Estimation theory

Estimation theory is a branch of statistics that deals with estimating the values of parameters based on measured empirical data that has a random component. The parameters describe an underlying physical setting in such a way that their value affects the distribution of the measured data. An estimator attempts to approximate the unknown parameters using the measurements. When the data consist of multiple variables and one is estimating the relationship between them, estimation is known as regression analysis.

In estimation theory, two approaches are generally considered:

  • The probabilistic approach (described in this article) assumes that the measured data is random with probability distribution dependent on the parameters of interest
  • The set-membership approach assumes that the measured data vector belongs to a set which depends on the parameter vector.

Commonly used estimators (estimation methods):

Maximum likelihood estimators

The method defines a maximum likelihood estimate:

\[{\hat{\theta }} \in \{ { \operatorname {arg\,max}_{\theta \in \Theta } } {\mathcal {L}}(\theta \,;x)\}\]

if a maximum exists.

In practice, it is often convenient to work with the natural logarithm of the likelihood function, called the log-likelihood:

\[\ell (\theta \,;x)=\ln {\mathcal {L}}(\theta \,;x)\]

A maximum likelihood estimator coincides with the most probable Bayesian estimator given a uniform prior distribution on the parameters. Indeed, the maximum a posteriori estimate is the parameter \(\theta\) that maximizes the probability of \(\theta\) given the data, given by Bayes’ theorem:

\[\operatorname {P} (\theta \mid x_{1},x_{2},\ldots ,x_{n})={\frac {f(x_{1},x_{2},\ldots ,x_{n}\mid \theta )\operatorname {P} (\theta )}{\operatorname {P} (x_{1},x_{2},\ldots ,x_{n})}}\]
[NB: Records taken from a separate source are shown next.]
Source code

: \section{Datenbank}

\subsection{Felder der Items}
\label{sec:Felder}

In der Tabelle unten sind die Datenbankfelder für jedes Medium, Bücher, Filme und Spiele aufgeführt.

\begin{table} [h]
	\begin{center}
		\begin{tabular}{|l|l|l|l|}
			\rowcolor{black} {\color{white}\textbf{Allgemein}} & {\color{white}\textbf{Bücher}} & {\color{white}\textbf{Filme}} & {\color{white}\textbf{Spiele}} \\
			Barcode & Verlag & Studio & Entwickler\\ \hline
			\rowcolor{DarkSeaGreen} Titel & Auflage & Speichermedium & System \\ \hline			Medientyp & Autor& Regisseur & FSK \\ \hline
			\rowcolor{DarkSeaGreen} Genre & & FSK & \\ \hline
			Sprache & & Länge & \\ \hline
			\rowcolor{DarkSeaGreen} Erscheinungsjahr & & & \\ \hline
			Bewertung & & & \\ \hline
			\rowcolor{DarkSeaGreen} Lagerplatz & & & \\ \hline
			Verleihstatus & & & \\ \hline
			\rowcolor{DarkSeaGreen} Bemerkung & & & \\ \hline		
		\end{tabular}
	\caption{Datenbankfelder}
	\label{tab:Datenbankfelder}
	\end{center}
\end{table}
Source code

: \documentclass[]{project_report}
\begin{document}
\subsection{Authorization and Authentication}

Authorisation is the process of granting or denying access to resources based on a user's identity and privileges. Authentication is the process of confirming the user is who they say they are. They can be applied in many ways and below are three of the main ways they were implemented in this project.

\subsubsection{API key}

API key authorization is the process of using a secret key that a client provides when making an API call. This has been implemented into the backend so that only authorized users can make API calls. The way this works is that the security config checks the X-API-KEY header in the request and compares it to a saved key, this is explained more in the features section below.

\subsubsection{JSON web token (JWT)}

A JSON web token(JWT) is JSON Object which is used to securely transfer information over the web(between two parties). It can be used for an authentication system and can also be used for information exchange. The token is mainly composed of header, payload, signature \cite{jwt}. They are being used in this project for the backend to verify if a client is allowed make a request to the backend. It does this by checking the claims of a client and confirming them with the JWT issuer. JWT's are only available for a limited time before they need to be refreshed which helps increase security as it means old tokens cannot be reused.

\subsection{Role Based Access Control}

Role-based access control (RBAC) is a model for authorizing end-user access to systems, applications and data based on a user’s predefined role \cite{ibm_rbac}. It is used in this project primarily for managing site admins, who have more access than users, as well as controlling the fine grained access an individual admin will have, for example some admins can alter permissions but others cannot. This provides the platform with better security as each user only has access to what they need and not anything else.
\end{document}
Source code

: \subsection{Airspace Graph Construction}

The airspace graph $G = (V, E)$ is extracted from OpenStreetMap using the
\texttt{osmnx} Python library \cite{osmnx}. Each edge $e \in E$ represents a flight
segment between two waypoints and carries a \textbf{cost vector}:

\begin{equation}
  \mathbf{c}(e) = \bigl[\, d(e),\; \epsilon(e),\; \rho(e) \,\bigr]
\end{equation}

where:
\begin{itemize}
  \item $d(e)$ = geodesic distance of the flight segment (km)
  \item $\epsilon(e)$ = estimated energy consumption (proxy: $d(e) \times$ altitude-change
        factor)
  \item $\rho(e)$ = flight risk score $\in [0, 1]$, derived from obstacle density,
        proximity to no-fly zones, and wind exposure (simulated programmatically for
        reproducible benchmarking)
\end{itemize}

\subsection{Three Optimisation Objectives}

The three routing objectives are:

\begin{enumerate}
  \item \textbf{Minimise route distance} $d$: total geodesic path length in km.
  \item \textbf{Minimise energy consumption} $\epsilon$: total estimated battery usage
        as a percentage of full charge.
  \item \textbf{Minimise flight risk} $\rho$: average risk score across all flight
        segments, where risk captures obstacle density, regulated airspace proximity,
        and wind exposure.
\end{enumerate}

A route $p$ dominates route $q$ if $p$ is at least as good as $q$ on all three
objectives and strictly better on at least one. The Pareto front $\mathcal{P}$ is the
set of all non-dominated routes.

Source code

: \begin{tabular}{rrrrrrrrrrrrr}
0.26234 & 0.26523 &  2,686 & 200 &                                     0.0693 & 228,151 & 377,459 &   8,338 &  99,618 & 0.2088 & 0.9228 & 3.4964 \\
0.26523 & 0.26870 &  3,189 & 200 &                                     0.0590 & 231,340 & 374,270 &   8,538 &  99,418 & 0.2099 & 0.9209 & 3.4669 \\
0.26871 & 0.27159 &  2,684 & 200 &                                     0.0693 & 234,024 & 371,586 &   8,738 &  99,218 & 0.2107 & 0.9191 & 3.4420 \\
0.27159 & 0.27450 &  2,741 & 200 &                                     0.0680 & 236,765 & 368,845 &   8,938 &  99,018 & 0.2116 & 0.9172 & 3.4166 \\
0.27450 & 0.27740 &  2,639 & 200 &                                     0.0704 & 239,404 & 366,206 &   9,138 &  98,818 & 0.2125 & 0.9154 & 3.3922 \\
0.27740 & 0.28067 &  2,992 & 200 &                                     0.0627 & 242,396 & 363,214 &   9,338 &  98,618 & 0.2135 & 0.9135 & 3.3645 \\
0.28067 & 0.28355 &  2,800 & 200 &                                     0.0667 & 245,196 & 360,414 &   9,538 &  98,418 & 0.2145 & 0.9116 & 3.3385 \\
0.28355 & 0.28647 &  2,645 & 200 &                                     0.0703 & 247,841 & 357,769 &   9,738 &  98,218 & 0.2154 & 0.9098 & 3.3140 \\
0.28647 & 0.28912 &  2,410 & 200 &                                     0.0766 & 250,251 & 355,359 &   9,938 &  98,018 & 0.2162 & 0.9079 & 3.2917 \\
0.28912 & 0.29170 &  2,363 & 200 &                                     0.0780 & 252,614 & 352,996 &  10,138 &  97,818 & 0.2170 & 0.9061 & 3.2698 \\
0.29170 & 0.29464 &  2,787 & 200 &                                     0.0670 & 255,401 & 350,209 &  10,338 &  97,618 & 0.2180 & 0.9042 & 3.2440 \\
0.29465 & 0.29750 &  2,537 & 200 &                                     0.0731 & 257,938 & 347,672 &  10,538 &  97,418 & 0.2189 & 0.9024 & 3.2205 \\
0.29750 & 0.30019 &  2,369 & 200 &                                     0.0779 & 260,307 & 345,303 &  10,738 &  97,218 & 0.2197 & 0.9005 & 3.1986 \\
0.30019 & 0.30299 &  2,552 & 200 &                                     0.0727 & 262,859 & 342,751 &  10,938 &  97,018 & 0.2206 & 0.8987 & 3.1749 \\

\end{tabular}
where \(P(\theta )\) is the prior distribution for the parameter \(\theta\) and where \(\operatorname {P} (x_{1},x_{2},\ldots ,x_{n})\) is the probability of the data averaged over all parameters. Since the denominator is independent of \(\theta\), the Bayesian estimator is obtained by maximizing \(f(x_{1},x_{2},\ldots ,x_{n}\mid \theta )\operatorname {P} (\theta )\) with respect to \(\theta\) . If we further assume that the prior \(P(\theta )\) is a uniform distribution, the Bayesian estimator is obtained by maximizing the likelihood function \(f(x_{1},x_{2},\ldots ,x_{n}\mid \theta )\). Thus the Bayesian estimator coincides with the maximum likelihood estimator for a uniform prior distribution \(\operatorname {P} (\theta)\).

Bayes estimators

Bayes estimator is an estimator or decision rule that minimizes the posterior expected value of a loss function (i.e., the posterior expected loss). Equivalently, it maximizes the posterior expectation of a utility function. An alternative way of formulating an estimator within Bayesian statistics is maximum a posteriori estimation

Suppose an unknown parameter \(\theta\) is known to have a prior distribution \(\pi\). Let \(\hat{\theta }(x)\) be an estimator of \(\theta\), and let \(L(\theta ,{\widehat {\theta }})\) be a loss function, such as squared error. The Bayes risk of \({\widehat {\theta }}\) is defined as \(E_{\pi }(L(\theta ,{\widehat {\theta }}))\) , where the expectation is taken over the probability distribution of \(\theta\): this defines the risk function as a function of \({\widehat {\theta }}\).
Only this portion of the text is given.